Stored dataset items
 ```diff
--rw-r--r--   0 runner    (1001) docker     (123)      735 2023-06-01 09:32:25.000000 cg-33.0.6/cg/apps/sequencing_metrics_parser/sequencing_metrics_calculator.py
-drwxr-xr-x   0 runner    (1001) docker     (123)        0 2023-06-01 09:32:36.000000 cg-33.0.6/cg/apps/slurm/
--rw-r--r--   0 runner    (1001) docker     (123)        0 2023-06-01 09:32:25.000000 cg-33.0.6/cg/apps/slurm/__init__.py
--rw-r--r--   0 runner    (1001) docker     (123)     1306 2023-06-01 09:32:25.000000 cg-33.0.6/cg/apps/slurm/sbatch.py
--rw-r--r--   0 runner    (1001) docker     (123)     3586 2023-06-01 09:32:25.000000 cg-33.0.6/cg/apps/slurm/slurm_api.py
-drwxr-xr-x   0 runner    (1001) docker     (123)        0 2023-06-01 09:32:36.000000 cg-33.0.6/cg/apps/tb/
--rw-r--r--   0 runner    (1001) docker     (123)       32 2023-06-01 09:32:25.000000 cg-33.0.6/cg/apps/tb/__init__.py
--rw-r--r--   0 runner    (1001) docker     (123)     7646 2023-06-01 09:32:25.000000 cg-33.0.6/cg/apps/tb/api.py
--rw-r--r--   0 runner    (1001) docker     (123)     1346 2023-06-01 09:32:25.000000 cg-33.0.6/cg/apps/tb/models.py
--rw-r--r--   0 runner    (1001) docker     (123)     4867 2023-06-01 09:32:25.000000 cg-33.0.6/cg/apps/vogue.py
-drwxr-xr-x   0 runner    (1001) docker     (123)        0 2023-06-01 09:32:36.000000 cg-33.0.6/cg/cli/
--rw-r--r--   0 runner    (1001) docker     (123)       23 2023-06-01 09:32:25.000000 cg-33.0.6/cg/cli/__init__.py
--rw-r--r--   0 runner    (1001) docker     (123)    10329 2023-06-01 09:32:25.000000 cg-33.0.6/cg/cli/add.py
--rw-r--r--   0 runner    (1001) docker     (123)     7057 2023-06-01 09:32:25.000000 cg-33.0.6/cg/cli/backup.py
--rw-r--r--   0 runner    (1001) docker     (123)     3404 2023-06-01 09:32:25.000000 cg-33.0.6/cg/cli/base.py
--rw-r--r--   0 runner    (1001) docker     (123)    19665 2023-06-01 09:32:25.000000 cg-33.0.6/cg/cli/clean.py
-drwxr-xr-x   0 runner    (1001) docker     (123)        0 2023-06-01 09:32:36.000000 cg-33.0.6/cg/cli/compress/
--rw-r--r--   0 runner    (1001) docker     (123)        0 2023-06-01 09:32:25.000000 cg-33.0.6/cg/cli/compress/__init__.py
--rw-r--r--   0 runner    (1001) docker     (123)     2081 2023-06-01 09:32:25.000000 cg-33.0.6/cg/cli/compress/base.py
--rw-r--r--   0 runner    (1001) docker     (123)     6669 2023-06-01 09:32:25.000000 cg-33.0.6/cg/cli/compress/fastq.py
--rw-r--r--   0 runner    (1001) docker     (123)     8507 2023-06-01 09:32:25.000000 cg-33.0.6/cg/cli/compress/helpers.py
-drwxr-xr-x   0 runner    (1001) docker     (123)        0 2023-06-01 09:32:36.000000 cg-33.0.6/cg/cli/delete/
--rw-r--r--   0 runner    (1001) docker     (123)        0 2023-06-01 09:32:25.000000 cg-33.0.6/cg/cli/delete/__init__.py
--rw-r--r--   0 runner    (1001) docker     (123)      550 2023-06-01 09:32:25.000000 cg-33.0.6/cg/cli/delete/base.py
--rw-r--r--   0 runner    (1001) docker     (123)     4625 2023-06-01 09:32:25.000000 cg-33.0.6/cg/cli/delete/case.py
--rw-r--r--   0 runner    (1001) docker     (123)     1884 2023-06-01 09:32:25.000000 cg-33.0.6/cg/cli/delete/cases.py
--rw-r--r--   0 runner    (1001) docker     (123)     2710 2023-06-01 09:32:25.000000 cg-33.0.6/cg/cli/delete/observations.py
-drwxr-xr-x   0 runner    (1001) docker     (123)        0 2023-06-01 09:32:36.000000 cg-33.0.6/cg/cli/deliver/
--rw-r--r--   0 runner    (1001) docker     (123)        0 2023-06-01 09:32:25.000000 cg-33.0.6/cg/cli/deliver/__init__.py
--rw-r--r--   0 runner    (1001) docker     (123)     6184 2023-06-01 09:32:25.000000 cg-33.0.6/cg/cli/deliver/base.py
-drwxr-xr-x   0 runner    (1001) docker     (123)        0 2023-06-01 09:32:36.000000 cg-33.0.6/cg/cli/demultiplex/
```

◆ **WORK INSTRUCTION**: The answer should be the full set of records, reproduced exactly.

◆ **RESULT FOR THIS TASK**:
 ```diff
--rw-r--r--   0 runner    (1001) docker     (123)      735 2023-06-01 09:32:25.000000 cg-33.0.6/cg/apps/sequencing_metrics_parser/sequencing_metrics_calculator.py
-drwxr-xr-x   0 runner    (1001) docker     (123)        0 2023-06-01 09:32:36.000000 cg-33.0.6/cg/apps/slurm/
--rw-r--r--   0 runner    (1001) docker     (123)        0 2023-06-01 09:32:25.000000 cg-33.0.6/cg/apps/slurm/__init__.py
--rw-r--r--   0 runner    (1001) docker     (123)     1306 2023-06-01 09:32:25.000000 cg-33.0.6/cg/apps/slurm/sbatch.py
--rw-r--r--   0 runner    (1001) docker     (123)     3586 2023-06-01 09:32:25.000000 cg-33.0.6/cg/apps/slurm/slurm_api.py
-drwxr-xr-x   0 runner    (1001) docker     (123)        0 2023-06-01 09:32:36.000000 cg-33.0.6/cg/apps/tb/
--rw-r--r--   0 runner    (1001) docker     (123)       32 2023-06-01 09:32:25.000000 cg-33.0.6/cg/apps/tb/__init__.py
--rw-r--r--   0 runner    (1001) docker     (123)     7646 2023-06-01 09:32:25.000000 cg-33.0.6/cg/apps/tb/api.py
--rw-r--r--   0 runner    (1001) docker     (123)     1346 2023-06-01 09:32:25.000000 cg-33.0.6/cg/apps/tb/models.py
--rw-r--r--   0 runner    (1001) docker     (123)     4867 2023-06-01 09:32:25.000000 cg-33.0.6/cg/apps/vogue.py
-drwxr-xr-x   0 runner    (1001) docker     (123)        0 2023-06-01 09:32:36.000000 cg-33.0.6/cg/cli/
--rw-r--r--   0 runner    (1001) docker     (123)       23 2023-06-01 09:32:25.000000 cg-33.0.6/cg/cli/__init__.py
--rw-r--r--   0 runner    (1001) docker     (123)    10329 2023-06-01 09:32:25.000000 cg-33.0.6/cg/cli/add.py
--rw-r--r--   0 runner    (1001) docker     (123)     7057 2023-06-01 09:32:25.000000 cg-33.0.6/cg/cli/backup.py
--rw-r--r--   0 runner    (1001) docker     (123)     3404 2023-06-01 09:32:25.000000 cg-33.0.6/cg/cli/base.py
--rw-r--r--   0 runner    (1001) docker     (123)    19665 2023-06-01 09:32:25.000000 cg-33.0.6/cg/cli/clean.py
-drwxr-xr-x   0 runner    (1001) docker     (123)        0 2023-06-01 09:32:36.000000 cg-33.0.6/cg/cli/compress/
--rw-r--r--   0 runner    (1001) docker     (123)        0 2023-06-01 09:32:25.000000 cg-33.0.6/cg/cli/compress/__init__.py
--rw-r--r--   0 runner    (1001) docker     (123)     2081 2023-06-01 09:32:25.000000 cg-33.0.6/cg/cli/compress/base.py
--rw-r--r--   0 runner    (1001) docker     (123)     6669 2023-06-01 09:32:25.000000 cg-33.0.6/cg/cli/compress/fastq.py
--rw-r--r--   0 runner    (1001) docker     (123)     8507 2023-06-01 09:32:25.000000 cg-33.0.6/cg/cli/compress/helpers.py
-drwxr-xr-x   0 runner    (1001) docker     (123)        0 2023-06-01 09:32:36.000000 cg-33.0.6/cg/cli/delete/
--rw-r--r--   0 runner    (1001) docker     (123)        0 2023-06-01 09:32:25.000000 cg-33.0.6/cg/cli/delete/__init__.py
--rw-r--r--   0 runner    (1001) docker     (123)      550 2023-06-01 09:32:25.000000 cg-33.0.6/cg/cli/delete/base.py
--rw-r--r--   0 runner    (1001) docker     (123)     4625 2023-06-01 09:32:25.000000 cg-33.0.6/cg/cli/delete/case.py
--rw-r--r--   0 runner    (1001) docker     (123)     1884 2023-06-01 09:32:25.000000 cg-33.0.6/cg/cli/delete/cases.py
--rw-r--r--   0 runner    (1001) docker     (123)     2710 2023-06-01 09:32:25.000000 cg-33.0.6/cg/cli/delete/observations.py
-drwxr-xr-x   0 runner    (1001) docker     (123)        0 2023-06-01 09:32:36.000000 cg-33.0.6/cg/cli/deliver/
--rw-r--r--   0 runner    (1001) docker     (123)        0 2023-06-01 09:32:25.000000 cg-33.0.6/cg/cli/deliver/__init__.py
--rw-r--r--   0 runner    (1001) docker     (123)     6184 2023-06-01 09:32:25.000000 cg-33.0.6/cg/cli/deliver/base.py
-drwxr-xr-x   0 runner    (1001) docker     (123)        0 2023-06-01 09:32:36.000000 cg-33.0.6/cg/cli/demultiplex/
```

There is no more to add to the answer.